Re: [PATCH -next V5] blk-mq: fix tag_get wait task can't be awakened

From: Jens Axboe
Date: Thu Jan 27 2022 - 13:07:02 EST


On 1/27/22 11:04 AM, Guenter Roeck wrote:
> On 1/27/22 09:28, Jens Axboe wrote:
>> On 1/26/22 6:32 PM, Guenter Roeck wrote:
>>> Hi,
>>>
>>> On Thu, Jan 13, 2022 at 10:55:36AM +0800, Laibin Qiu wrote:
>>>> In case of shared tags, there might be more than one hctx which
>>>> allocates from the same tags, and each hctx is limited to allocate at
>>>> most:
>>>> hctx_max_depth = max((bt->sb.depth + users - 1) / users, 4U);
>>>>
>>>> tag idle detection is lazy, and may be delayed for 30sec, so there
>>>> could be just one real active hctx(queue) but all others are actually
>>>> idle and still accounted as active because of the lazy idle detection.
>>>> Then if wake_batch is > hctx_max_depth, driver tag allocation may wait
>>>> forever on this real active hctx.
>>>>
>>>> Fix this by recalculating wake_batch when inc or dec active_queues.
>>>>
>>>> Fixes: 0d2602ca30e41 ("blk-mq: improve support for shared tags maps")
>>>> Suggested-by: Ming Lei <ming.lei@xxxxxxxxxx>
>>>> Suggested-by: John Garry <john.garry@xxxxxxxxxx>
>>>> Signed-off-by: Laibin Qiu <qiulaibin@xxxxxxxxxx>
>>>
>>> I understand this problem has been reported already, but still:
>>>
>>> This patch causes a hang in several of my qemu emulations when
>>> trying to boot from usb.
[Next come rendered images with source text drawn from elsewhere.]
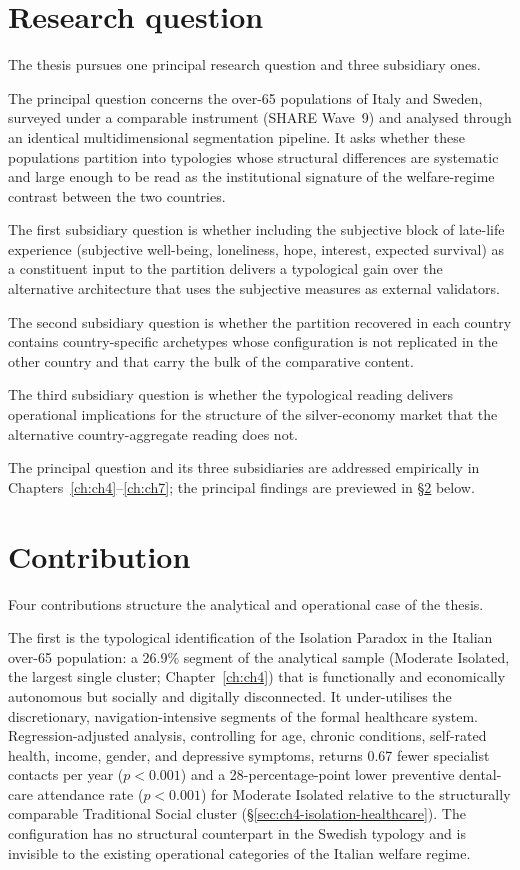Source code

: \section{Research question}
\label{sec:ch1-question}

The thesis pursues one principal research question and three subsidiary ones.

The principal question concerns the over-65 populations of Italy and Sweden, surveyed under a comparable instrument (SHARE Wave~9) and analysed through an identical multidimensional segmentation pipeline. It asks whether these populations partition into typologies whose structural differences are systematic and large enough to be read as the institutional signature of the welfare-regime contrast between the two countries.

The first subsidiary question is whether including the subjective block of late-life experience (subjective well-being, loneliness, hope, interest, expected survival) as a constituent input to the partition delivers a typological gain over the alternative architecture that uses the subjective measures as external validators.

The second subsidiary question is whether the partition recovered in each country contains country-specific archetypes whose configuration is not replicated in the other country and that carry the bulk of the comparative content.

The third subsidiary question is whether the typological reading delivers operational implications for the structure of the silver-economy market that the alternative country-aggregate reading does not.

The principal question and its three subsidiaries are addressed empirically in Chapters~\ref{ch:ch4}--\ref{ch:ch7}; the principal findings are previewed in \S\ref{sec:ch1-contribution} below.

\section{Contribution}
\label{sec:ch1-contribution}

Four contributions structure the analytical and operational case of the thesis.

The first is the typological identification of the Isolation Paradox in the Italian over-65 population: a 26.9\% segment of the analytical sample (Moderate Isolated, the largest single cluster; Chapter~\ref{ch:ch4}) that is functionally and economically autonomous but socially and digitally disconnected. It under-utilises the discretionary, navigation-intensive segments of the formal healthcare system. Regression-adjusted analysis, controlling for age, chronic conditions, self-rated health, income, gender, and depressive symptoms, returns 0.67 fewer specialist contacts per year ($p < 0.001$) and a 28-percentage-point lower preventive dental-care attendance rate ($p < 0.001$) for Moderate Isolated relative to the structurally comparable Traditional Social cluster (\S\ref{sec:ch4-isolation-healthcare}). The configuration has no structural counterpart in the Swedish typology and is invisible to the existing operational categories of the Italian welfare regime.

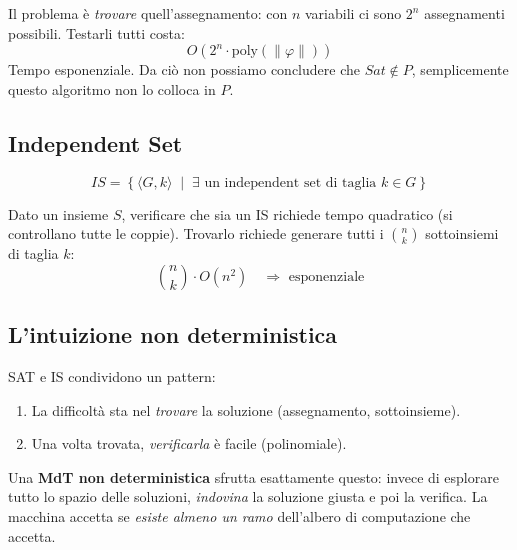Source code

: Il problema è \textit{trovare} quell'assegnamento: con $n$ variabili ci sono $2^n$ assegnamenti possibili. Testarli tutti costa:
\[
  O\!\left(2^n \cdot \mathrm{poly}(\|\varphi\|)\right)
\]
Tempo esponenziale. Da ciò non possiamo concludere che $Sat \notin P$, semplicemente questo algoritmo non lo colloca in $P$.

\subsection{Independent Set}


\[
  IS = \left\{ \langle G, k \rangle \;\middle|\; \exists \text{ un independent set di taglia } k \in G \right\}
\]

Dato un insieme $S$, verificare che sia un IS richiede tempo quadratico (si controllano tutte le coppie). Trovarlo richiede generare tutti i $\binom{n}{k}$ sottoinsiemi di taglia $k$:
\[
  \binom{n}{k} \cdot O(n^2) \quad \Rightarrow \text{ esponenziale}
\]

\subsection{L'intuizione non deterministica}

SAT e IS condividono un pattern:
\begin{enumerate}
  \item La difficoltà sta nel \textit{trovare} la soluzione (assegnamento, sottoinsieme).
  \item Una volta trovata, \textit{verificarla} è facile (polinomiale).
\end{enumerate}

Una \textbf{MdT non deterministica} sfrutta esattamente questo: invece di esplorare tutto lo spazio delle soluzioni, \textit{indovina} la soluzione giusta e poi la verifica. La macchina accetta se \textit{esiste almeno un ramo} dell'albero di computazione che accetta.


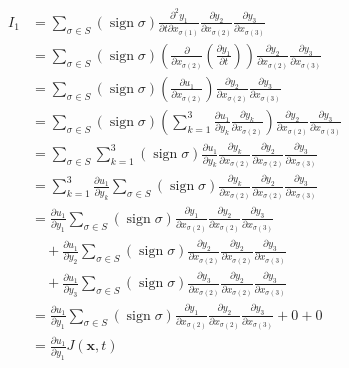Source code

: \begin{equation}
\begin{aligned}
I_1
&= \sum_{\sigma\in S} \left(\operatorname{sign} \sigma\right)
\frac{\partial^2 y_1}{\partial t\partial x_{\sigma(1)}}
\frac{\partial y_2}{\partial x_{\sigma(2)}}
\frac{\partial y_3}{\partial x_{\sigma(3)}}\\
&= \sum_{\sigma\in S} \left(\operatorname{sign} \sigma\right)
\left(\frac{\partial}{\partial x_{\sigma(2)}} \left(\frac{\partial y_1}{\partial t}\right)\right)
\frac{\partial y_2}{\partial x_{\sigma(2)}}
\frac{\partial y_3}{\partial x_{\sigma(3)}}\\
&= \sum_{\sigma\in S} \left(\operatorname{sign} \sigma\right)
\left(\frac{\partial u_1}{\partial x_{\sigma(2)}}\right)
\frac{\partial y_2}{\partial x_{\sigma(2)}}
\frac{\partial y_3}{\partial x_{\sigma(3)}}\\
&= \sum_{\sigma\in S} \left(\operatorname{sign} \sigma\right)
\left(\sum_{k=1}^{3}\frac{\partial u_1}{\partial y_k}\frac{\partial y_k}{\partial x_{\sigma(2)}}\right)
\frac{\partial y_2}{\partial x_{\sigma(2)}}
\frac{\partial y_3}{\partial x_{\sigma(3)}}\\
&= \sum_{\sigma\in S} \sum_{k=1}^{3}\left(\operatorname{sign} \sigma\right)
\frac{\partial u_1}{\partial y_k}\frac{\partial y_k}{\partial x_{\sigma(2)}}
\frac{\partial y_2}{\partial x_{\sigma(2)}}
\frac{\partial y_3}{\partial x_{\sigma(3)}}\\
&= \sum_{k=1}^{3} \frac{\partial u_1}{\partial y_k}
\sum_{\sigma\in S} \left(\operatorname{sign} \sigma\right)
\frac{\partial y_k}{\partial x_{\sigma(2)}}
\frac{\partial y_2}{\partial x_{\sigma(2)}}
\frac{\partial y_3}{\partial x_{\sigma(3)}}\\
&= \frac{\partial u_1}{\partial y_1}
\sum_{\sigma\in S} \left(\operatorname{sign} \sigma\right)
\frac{\partial y_1}{\partial x_{\sigma(2)}}
\frac{\partial y_2}{\partial x_{\sigma(2)}}
\frac{\partial y_3}{\partial x_{\sigma(3)}}\\
&\quad + \frac{\partial u_1}{\partial y_2}
\sum_{\sigma\in S} \left(\operatorname{sign} \sigma\right)
\frac{\partial y_2}{\partial x_{\sigma(2)}}
\frac{\partial y_2}{\partial x_{\sigma(2)}}
\frac{\partial y_3}{\partial x_{\sigma(3)}}\\
&\quad+ \frac{\partial u_1}{\partial y_3}
\sum_{\sigma\in S} \left(\operatorname{sign} \sigma\right)
\frac{\partial y_3}{\partial x_{\sigma(2)}}
\frac{\partial y_2}{\partial x_{\sigma(2)}}
\frac{\partial y_3}{\partial x_{\sigma(3)}}\\
&= \frac{\partial u_1}{\partial y_1}
\sum_{\sigma\in S} \left(\operatorname{sign} \sigma\right)
\frac{\partial y_1}{\partial x_{\sigma(2)}}
\frac{\partial y_2}{\partial x_{\sigma(2)}}
\frac{\partial y_3}{\partial x_{\sigma(3)}} + 0 + 0\\
&= \frac{\partial u_1}{\partial y_1} J (\textbf{x},t)
\end{aligned}
\end{equation}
Reverting it fixes the problem. Bisect log
>>> is attached.
>>>
>>> Boot logs are available at
>>> https://kerneltests.org/builders/qemu-arm-aspeed-master/builds/230/steps/qemubuildcommand/logs/stdio
>>> but don't really show much: the affected tests simply hang until they
>>> are aborted.
>>
>> This one got reported a few days ago, can you check if applying:
>>
>> https://git.kernel.dk/cgit/linux-block/commit/?h=block-5.17&id=10825410b956dc1ed8c5fbc8bbedaffdadde7f20
>>
>> fixes it for you?
>>
> Yes, it does.

Great, thanks for reporting/testing.

--
Jens Axboe